Boring stuff you should know about: NIST

rubrik-fips

 

This offering is FIPS 140-2 Security validated. What does that mean? It sounds important.  The drives and Rubrik Cryptographic library are FIPS 140-2 certified.  Where most backup appliances are Level 1, Level 2 brings about the ability to detect physical tampering.  If you want to nerd out and read up on FIPS 140 here. From there, you can read that FIPS 140-2 Level 1 provides the lowest level of security. Basic security requirements are specified for a cryptographic module (e.g., at least one Approved algorithm or Approved security function shall be used). No specific physical security mechanisms are required in a Security Level 1 cryptographic module beyond the basic requirement for production-grade components. FIPS 140-2 Level 2 improves upon the physical security mechanisms of a Security Level 1 cryptographic module by requiring features that show evidence of tampering, including tamper-evident coatings or seals that must be broken to attain physical access to the plaintext cryptographic keys and critical security parameters (CSPs) within the module, or pick-resistant locks on covers or doors to protect against unauthorized physical access.

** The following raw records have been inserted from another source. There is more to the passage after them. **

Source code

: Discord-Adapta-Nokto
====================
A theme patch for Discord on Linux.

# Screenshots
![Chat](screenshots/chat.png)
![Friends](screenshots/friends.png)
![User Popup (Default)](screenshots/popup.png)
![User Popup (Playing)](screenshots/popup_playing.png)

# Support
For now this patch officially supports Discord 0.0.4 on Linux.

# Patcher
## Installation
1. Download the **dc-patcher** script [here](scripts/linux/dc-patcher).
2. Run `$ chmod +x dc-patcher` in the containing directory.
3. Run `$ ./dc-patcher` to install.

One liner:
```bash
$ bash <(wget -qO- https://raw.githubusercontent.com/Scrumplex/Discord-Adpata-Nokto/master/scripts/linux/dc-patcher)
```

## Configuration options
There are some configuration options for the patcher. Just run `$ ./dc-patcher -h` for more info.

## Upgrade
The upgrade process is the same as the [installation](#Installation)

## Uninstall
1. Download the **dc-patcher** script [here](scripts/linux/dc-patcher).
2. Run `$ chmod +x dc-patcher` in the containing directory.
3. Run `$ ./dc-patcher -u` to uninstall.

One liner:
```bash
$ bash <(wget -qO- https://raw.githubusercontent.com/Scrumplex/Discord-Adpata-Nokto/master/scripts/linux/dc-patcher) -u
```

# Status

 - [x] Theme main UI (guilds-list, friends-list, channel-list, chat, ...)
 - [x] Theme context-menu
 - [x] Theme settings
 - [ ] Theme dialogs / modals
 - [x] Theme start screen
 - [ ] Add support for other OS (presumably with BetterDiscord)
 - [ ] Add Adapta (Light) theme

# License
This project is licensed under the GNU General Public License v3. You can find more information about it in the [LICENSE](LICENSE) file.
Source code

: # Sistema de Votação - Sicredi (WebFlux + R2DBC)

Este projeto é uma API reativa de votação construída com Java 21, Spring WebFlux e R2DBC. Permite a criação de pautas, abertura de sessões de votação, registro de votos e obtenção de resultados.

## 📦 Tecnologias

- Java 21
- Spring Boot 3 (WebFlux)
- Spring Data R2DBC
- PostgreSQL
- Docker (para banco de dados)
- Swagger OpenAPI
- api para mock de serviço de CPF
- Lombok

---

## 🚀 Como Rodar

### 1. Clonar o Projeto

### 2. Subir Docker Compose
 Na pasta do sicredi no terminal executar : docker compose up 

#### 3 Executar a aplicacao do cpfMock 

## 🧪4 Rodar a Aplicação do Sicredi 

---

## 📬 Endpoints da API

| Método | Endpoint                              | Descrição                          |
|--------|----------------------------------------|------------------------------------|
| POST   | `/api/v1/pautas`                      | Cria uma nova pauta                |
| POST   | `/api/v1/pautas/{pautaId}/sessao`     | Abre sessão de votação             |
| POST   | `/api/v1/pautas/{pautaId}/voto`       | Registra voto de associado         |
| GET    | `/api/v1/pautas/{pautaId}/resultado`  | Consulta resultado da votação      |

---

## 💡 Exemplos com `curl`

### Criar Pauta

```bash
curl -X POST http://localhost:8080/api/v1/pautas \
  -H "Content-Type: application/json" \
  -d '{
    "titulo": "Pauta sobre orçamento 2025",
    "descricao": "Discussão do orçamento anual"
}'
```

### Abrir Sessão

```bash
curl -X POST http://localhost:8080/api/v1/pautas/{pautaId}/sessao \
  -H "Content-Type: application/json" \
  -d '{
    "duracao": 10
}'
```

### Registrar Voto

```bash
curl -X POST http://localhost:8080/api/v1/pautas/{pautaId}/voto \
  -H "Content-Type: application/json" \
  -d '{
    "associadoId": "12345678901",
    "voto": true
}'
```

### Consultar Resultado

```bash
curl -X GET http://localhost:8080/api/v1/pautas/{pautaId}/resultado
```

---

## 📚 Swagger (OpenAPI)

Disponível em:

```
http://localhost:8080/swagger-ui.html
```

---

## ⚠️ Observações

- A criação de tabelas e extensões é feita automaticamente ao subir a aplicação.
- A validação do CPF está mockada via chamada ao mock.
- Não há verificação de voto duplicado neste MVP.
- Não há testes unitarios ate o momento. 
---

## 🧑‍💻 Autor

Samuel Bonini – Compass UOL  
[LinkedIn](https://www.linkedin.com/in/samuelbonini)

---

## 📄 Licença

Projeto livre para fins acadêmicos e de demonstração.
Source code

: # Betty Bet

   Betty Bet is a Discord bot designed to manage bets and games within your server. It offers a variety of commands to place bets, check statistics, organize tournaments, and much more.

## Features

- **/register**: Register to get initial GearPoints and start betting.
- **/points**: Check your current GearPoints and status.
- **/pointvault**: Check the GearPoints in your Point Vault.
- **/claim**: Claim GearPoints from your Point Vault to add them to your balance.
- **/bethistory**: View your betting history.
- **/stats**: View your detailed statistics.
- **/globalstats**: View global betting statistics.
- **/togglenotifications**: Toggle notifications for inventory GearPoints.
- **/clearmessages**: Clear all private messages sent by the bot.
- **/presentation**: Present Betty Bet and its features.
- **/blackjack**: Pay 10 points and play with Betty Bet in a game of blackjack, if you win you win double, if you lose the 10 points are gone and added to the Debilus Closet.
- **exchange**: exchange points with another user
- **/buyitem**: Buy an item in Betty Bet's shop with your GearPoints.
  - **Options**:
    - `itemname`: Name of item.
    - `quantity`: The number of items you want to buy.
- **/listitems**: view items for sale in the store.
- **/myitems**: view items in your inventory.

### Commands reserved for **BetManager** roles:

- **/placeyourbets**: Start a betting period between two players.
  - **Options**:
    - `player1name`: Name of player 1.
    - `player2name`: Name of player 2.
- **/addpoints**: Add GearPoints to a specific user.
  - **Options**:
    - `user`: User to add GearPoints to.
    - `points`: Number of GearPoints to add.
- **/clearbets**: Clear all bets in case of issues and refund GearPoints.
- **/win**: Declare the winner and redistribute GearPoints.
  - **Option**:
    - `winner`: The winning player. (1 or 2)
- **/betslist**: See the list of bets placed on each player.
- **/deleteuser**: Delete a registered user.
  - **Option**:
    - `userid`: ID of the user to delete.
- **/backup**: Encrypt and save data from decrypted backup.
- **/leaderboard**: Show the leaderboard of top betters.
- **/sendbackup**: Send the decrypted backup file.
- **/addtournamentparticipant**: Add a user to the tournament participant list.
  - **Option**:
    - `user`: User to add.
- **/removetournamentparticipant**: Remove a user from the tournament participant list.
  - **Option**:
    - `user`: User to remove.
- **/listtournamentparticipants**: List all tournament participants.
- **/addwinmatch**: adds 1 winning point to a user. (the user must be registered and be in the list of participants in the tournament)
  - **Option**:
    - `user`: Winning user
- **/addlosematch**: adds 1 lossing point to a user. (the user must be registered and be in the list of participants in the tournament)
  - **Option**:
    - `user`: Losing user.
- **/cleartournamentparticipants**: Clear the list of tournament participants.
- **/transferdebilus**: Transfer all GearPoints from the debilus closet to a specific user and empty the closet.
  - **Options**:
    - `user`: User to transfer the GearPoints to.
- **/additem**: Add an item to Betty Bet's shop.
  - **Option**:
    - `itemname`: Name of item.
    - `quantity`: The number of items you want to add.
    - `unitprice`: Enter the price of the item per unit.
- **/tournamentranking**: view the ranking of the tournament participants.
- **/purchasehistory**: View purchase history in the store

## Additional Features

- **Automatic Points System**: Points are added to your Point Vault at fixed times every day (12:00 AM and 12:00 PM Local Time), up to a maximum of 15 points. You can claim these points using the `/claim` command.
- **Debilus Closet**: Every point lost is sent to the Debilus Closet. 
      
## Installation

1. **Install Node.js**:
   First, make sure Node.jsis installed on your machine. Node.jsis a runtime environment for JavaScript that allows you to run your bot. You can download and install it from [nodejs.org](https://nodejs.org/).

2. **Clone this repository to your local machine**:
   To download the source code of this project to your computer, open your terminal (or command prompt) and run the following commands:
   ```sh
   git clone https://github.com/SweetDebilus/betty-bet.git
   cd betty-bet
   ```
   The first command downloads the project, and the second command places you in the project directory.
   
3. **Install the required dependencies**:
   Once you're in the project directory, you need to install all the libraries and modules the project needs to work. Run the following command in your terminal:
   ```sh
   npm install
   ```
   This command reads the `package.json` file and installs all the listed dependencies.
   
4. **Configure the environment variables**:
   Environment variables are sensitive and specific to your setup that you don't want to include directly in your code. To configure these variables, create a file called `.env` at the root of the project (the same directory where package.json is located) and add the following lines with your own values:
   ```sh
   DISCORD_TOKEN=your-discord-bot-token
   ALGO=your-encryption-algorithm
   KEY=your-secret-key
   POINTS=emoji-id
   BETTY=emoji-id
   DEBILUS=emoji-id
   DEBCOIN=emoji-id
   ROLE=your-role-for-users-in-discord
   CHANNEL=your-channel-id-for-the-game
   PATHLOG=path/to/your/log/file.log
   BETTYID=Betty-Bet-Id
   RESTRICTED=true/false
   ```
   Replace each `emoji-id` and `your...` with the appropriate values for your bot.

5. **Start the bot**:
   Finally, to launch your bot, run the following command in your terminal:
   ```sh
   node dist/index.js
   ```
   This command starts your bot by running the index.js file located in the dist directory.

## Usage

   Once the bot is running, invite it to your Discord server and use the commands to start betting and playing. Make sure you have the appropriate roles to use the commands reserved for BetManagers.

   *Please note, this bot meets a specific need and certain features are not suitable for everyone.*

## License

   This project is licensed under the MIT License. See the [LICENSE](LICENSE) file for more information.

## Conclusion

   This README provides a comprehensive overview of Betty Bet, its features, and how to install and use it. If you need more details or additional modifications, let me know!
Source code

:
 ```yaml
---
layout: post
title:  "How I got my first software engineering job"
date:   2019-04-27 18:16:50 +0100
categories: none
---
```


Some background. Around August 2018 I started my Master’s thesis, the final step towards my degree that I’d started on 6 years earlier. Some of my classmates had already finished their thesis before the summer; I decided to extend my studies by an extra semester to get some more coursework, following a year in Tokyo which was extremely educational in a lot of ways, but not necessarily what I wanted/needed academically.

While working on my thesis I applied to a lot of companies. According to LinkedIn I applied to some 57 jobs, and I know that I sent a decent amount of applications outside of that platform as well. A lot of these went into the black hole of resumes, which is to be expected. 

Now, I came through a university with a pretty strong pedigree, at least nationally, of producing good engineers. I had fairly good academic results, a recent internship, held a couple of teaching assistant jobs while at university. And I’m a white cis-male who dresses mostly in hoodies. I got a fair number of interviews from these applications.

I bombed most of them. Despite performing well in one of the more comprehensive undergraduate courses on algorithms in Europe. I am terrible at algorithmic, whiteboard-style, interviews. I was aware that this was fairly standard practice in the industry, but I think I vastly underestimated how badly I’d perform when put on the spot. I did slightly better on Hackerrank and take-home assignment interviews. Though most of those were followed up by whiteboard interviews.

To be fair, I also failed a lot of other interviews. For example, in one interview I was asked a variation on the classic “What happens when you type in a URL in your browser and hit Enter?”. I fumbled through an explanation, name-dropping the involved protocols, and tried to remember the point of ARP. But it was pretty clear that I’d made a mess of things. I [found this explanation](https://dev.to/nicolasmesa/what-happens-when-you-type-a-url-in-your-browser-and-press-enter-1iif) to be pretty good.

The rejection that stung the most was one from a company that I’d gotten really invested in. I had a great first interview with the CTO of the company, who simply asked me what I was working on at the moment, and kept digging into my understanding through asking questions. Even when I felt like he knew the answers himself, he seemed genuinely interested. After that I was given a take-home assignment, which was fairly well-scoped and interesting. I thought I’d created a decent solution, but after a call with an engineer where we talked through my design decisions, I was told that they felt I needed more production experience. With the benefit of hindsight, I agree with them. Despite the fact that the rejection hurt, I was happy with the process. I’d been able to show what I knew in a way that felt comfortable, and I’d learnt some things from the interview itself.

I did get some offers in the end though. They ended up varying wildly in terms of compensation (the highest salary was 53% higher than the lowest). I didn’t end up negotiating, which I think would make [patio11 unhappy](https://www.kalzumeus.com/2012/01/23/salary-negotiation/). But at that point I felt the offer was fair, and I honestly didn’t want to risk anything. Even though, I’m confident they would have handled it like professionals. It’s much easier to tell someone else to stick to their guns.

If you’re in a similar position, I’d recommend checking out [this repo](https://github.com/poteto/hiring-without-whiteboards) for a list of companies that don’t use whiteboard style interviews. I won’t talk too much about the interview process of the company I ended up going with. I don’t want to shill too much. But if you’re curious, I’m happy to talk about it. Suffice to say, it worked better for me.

For key management, Rubrik supports external key standards using KMIP 1.0 or they also provide a Trusted Platform Module (TPM) so there would be no need for KMS .  Giving the customer options if they don’t have KMS setup in their environment.

But wait there’s more!

Rubrik Converged Data Management 2.2

Enhancing the auto protect and SLA inheritance Rubrik already offers

  • Dynamic Assignment – Set policy on a vCenter, Data Center, Cluster, Folder, Host, and more.
  • Inheritance Options – Any new object or workload created will automatically pick up parent SLA assignment.
  • Do Not Protect – Block SLA policy from being inherited with explicit denial to prevent data protection at any desired level.

Throttle detection!

Most people don’t want backups to affect workloads.  The software can look for latency to make sure it’s not causing performance issues. If storage latency is rising, it is smart enough to halt additional tasks on the fly.  Backups don’t continue to pile up on your environment like a WWE royal rumble.

Battle_crop_north

Scalability

  • In testing, Rubrik has scaled out to a 20u, 10 brik, 40 node cluster.  That’s insane
  • Protect 10,000 VMS using vSPhere 6.0
  • Instant recovery:  Quicker spin up of clone workloads (thanks to being able to get 20,000 I/O per brik) and faster storage vMotion to your production environment.

Cluster Policy Enhancements

  • Global pause gives you the ability to use a maintenance window to perofrm work on the cluster
  • Recurring First Full Snapshot Window gives you control to say when a full backup should be performed within an SLA
  • New Retention Periods bring increased flexibility for SLA policies to meet different customer requirements
  • Blackout Windows define when no operational taks should be executed by the cluster
NAT Support
For customers that don’t want to use site-to-site tunneling , there is now NAT support for public bi-directional replications.

 

User Experience and Management
You might as well enjoy managing your backups …userexp
Last but not least
Backup physical alongside your virtual environment.  This includes SQL and Linux. You have all the capabilities for physical recovery that you are used to having for your VMs

Automation Fun

automate_all_the_things

An oldie but goodie, you can tell from this blog, we’re all about automating all the things possible.

There are several options to satisfy the automation ninja within you:

GitHub PowerShell-Module Repository
PowerShell Gallery (NuGet)
Continuous Integration with AppVeyor

And a personal favorite:
vRealize Orchestrator Packages

Rubrik maintains it’s mantra don’t backup go forward with it’s continuous improvements to the backup experience.